Instructions to follow
The records that follow must be transcribed exactly, each one in full.

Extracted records
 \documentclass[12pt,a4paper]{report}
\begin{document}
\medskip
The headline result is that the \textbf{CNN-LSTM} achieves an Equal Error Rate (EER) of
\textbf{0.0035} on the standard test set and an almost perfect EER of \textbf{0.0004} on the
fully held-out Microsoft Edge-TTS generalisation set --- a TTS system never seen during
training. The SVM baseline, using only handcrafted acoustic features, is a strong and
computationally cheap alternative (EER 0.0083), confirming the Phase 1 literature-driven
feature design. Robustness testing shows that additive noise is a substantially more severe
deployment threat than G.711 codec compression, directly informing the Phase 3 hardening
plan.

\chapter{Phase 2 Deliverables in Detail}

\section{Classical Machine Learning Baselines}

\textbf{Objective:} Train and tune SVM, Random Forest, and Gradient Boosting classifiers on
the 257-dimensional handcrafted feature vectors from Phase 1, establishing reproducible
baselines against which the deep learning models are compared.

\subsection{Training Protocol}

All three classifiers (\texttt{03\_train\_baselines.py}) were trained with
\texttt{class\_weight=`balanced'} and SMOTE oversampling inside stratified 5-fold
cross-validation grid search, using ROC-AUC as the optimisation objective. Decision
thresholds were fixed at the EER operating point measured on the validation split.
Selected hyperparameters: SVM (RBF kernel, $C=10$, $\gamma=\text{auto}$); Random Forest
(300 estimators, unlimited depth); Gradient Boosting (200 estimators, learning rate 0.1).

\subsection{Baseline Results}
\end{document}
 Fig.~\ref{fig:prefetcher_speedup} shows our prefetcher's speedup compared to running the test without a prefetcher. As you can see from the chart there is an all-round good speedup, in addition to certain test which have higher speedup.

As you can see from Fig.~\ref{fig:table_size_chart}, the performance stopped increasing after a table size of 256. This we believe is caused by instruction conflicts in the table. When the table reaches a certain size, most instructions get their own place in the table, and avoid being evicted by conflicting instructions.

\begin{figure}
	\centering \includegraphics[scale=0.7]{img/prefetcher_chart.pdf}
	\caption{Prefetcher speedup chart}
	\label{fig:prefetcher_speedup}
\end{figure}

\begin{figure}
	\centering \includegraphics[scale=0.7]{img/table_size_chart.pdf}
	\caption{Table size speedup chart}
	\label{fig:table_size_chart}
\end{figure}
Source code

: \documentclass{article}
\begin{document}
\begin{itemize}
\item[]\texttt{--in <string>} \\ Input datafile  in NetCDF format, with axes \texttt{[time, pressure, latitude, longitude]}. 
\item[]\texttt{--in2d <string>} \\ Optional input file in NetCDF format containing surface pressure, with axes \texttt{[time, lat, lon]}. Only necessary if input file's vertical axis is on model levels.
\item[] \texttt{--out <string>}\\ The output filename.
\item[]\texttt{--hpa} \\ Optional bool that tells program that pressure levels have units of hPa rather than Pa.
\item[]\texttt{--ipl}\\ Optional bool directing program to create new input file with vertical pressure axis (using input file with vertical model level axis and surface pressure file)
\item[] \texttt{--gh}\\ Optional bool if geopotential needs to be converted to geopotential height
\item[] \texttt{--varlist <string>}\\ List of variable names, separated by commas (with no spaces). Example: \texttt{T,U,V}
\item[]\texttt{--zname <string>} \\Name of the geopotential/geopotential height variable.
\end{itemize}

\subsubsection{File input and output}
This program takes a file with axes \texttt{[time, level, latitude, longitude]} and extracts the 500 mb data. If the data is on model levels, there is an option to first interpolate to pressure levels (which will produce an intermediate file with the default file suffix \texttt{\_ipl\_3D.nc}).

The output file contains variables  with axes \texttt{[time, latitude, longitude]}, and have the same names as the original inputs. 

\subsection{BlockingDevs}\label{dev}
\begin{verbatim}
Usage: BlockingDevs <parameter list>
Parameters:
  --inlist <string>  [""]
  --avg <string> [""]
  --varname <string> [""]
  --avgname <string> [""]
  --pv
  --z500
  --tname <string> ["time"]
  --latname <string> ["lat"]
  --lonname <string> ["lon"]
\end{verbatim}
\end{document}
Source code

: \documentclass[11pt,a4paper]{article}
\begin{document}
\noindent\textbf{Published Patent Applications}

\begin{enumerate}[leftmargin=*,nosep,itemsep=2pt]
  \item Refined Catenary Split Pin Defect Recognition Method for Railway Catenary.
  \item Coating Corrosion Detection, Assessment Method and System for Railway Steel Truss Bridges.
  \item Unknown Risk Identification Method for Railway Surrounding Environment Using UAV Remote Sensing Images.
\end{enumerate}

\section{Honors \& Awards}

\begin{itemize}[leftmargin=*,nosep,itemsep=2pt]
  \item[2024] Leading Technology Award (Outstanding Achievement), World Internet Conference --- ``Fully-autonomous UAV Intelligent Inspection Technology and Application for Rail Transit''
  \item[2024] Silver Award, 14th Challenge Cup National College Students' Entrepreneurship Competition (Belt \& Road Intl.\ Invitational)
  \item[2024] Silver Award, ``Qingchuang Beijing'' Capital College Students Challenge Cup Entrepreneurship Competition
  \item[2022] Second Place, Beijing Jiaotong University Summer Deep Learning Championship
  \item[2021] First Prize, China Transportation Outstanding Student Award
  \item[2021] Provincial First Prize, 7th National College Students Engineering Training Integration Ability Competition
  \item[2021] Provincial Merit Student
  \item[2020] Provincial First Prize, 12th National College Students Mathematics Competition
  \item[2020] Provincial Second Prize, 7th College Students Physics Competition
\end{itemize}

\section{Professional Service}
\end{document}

Response
 \documentclass[12pt,a4paper]{report}
\begin{document}
\medskip
The headline result is that the \textbf{CNN-LSTM} achieves an Equal Error Rate (EER) of
\textbf{0.0035} on the standard test set and an almost perfect EER of \textbf{0.0004} on the
fully held-out Microsoft Edge-TTS generalisation set --- a TTS system never seen during
training. The SVM baseline, using only handcrafted acoustic features, is a strong and
computationally cheap alternative (EER 0.0083), confirming the Phase 1 literature-driven
feature design. Robustness testing shows that additive noise is a substantially more severe
deployment threat than G.711 codec compression, directly informing the Phase 3 hardening
plan.

\chapter{Phase 2 Deliverables in Detail}

\section{Classical Machine Learning Baselines}

\textbf{Objective:} Train and tune SVM, Random Forest, and Gradient Boosting classifiers on
the 257-dimensional handcrafted feature vectors from Phase 1, establishing reproducible
baselines against which the deep learning models are compared.

\subsection{Training Protocol}

All three classifiers (\texttt{03\_train\_baselines.py}) were trained with
\texttt{class\_weight=`balanced'} and SMOTE oversampling inside stratified 5-fold
cross-validation grid search, using ROC-AUC as the optimisation objective. Decision
thresholds were fixed at the EER operating point measured on the validation split.
Selected hyperparameters: SVM (RBF kernel, $C=10$, $\gamma=\text{auto}$); Random Forest
(300 estimators, unlimited depth); Gradient Boosting (200 estimators, learning rate 0.1).

\subsection{Baseline Results}
\end{document}
 Fig.~\ref{fig:prefetcher_speedup} shows our prefetcher's speedup compared to running the test without a prefetcher. As you can see from the chart there is an all-round good speedup, in addition to certain test which have higher speedup.

As you can see from Fig.~\ref{fig:table_size_chart}, the performance stopped increasing after a table size of 256. This we believe is caused by instruction conflicts in the table. When the table reaches a certain size, most instructions get their own place in the table, and avoid being evicted by conflicting instructions.

\begin{figure}
	\centering \includegraphics[scale=0.7]{img/prefetcher_chart.pdf}
	\caption{Prefetcher speedup chart}
	\label{fig:prefetcher_speedup}
\end{figure}

\begin{figure}
	\centering \includegraphics[scale=0.7]{img/table_size_chart.pdf}
	\caption{Table size speedup chart}
	\label{fig:table_size_chart}
\end{figure}
Source code

: \documentclass{article}
\begin{document}
\begin{itemize}
\item[]\texttt{--in <string>} \\ Input datafile  in NetCDF format, with axes \texttt{[time, pressure, latitude, longitude]}. 
\item[]\texttt{--in2d <string>} \\ Optional input file in NetCDF format containing surface pressure, with axes \texttt{[time, lat, lon]}. Only necessary if input file's vertical axis is on model levels.
\item[] \texttt{--out <string>}\\ The output filename.
\item[]\texttt{--hpa} \\ Optional bool that tells program that pressure levels have units of hPa rather than Pa.
\item[]\texttt{--ipl}\\ Optional bool directing program to create new input file with vertical pressure axis (using input file with vertical model level axis and surface pressure file)
\item[] \texttt{--gh}\\ Optional bool if geopotential needs to be converted to geopotential height
\item[] \texttt{--varlist <string>}\\ List of variable names, separated by commas (with no spaces). Example: \texttt{T,U,V}
\item[]\texttt{--zname <string>} \\Name of the geopotential/geopotential height variable.
\end{itemize}

\subsubsection{File input and output}
This program takes a file with axes \texttt{[time, level, latitude, longitude]} and extracts the 500 mb data. If the data is on model levels, there is an option to first interpolate to pressure levels (which will produce an intermediate file with the default file suffix \texttt{\_ipl\_3D.nc}).

The output file contains variables  with axes \texttt{[time, latitude, longitude]}, and have the same names as the original inputs. 

\subsection{BlockingDevs}\label{dev}
\begin{verbatim}
Usage: BlockingDevs <parameter list>
Parameters:
  --inlist <string>  [""]
  --avg <string> [""]
  --varname <string> [""]
  --avgname <string> [""]
  --pv
  --z500
  --tname <string> ["time"]
  --latname <string> ["lat"]
  --lonname <string> ["lon"]
\end{verbatim}
\end{document}
Source code

: \documentclass[11pt,a4paper]{article}
\begin{document}
\noindent\textbf{Published Patent Applications}

\begin{enumerate}[leftmargin=*,nosep,itemsep=2pt]
  \item Refined Catenary Split Pin Defect Recognition Method for Railway Catenary.
  \item Coating Corrosion Detection, Assessment Method and System for Railway Steel Truss Bridges.
  \item Unknown Risk Identification Method for Railway Surrounding Environment Using UAV Remote Sensing Images.
\end{enumerate}

\section{Honors \& Awards}

\begin{itemize}[leftmargin=*,nosep,itemsep=2pt]
  \item[2024] Leading Technology Award (Outstanding Achievement), World Internet Conference --- ``Fully-autonomous UAV Intelligent Inspection Technology and Application for Rail Transit''
  \item[2024] Silver Award, 14th Challenge Cup National College Students' Entrepreneurship Competition (Belt \& Road Intl.\ Invitational)
  \item[2024] Silver Award, ``Qingchuang Beijing'' Capital College Students Challenge Cup Entrepreneurship Competition
  \item[2022] Second Place, Beijing Jiaotong University Summer Deep Learning Championship
  \item[2021] First Prize, China Transportation Outstanding Student Award
  \item[2021] Provincial First Prize, 7th National College Students Engineering Training Integration Ability Competition
  \item[2021] Provincial Merit Student
  \item[2020] Provincial First Prize, 12th National College Students Mathematics Competition
  \item[2020] Provincial Second Prize, 7th College Students Physics Competition
\end{itemize}

\section{Professional Service}
\end{document}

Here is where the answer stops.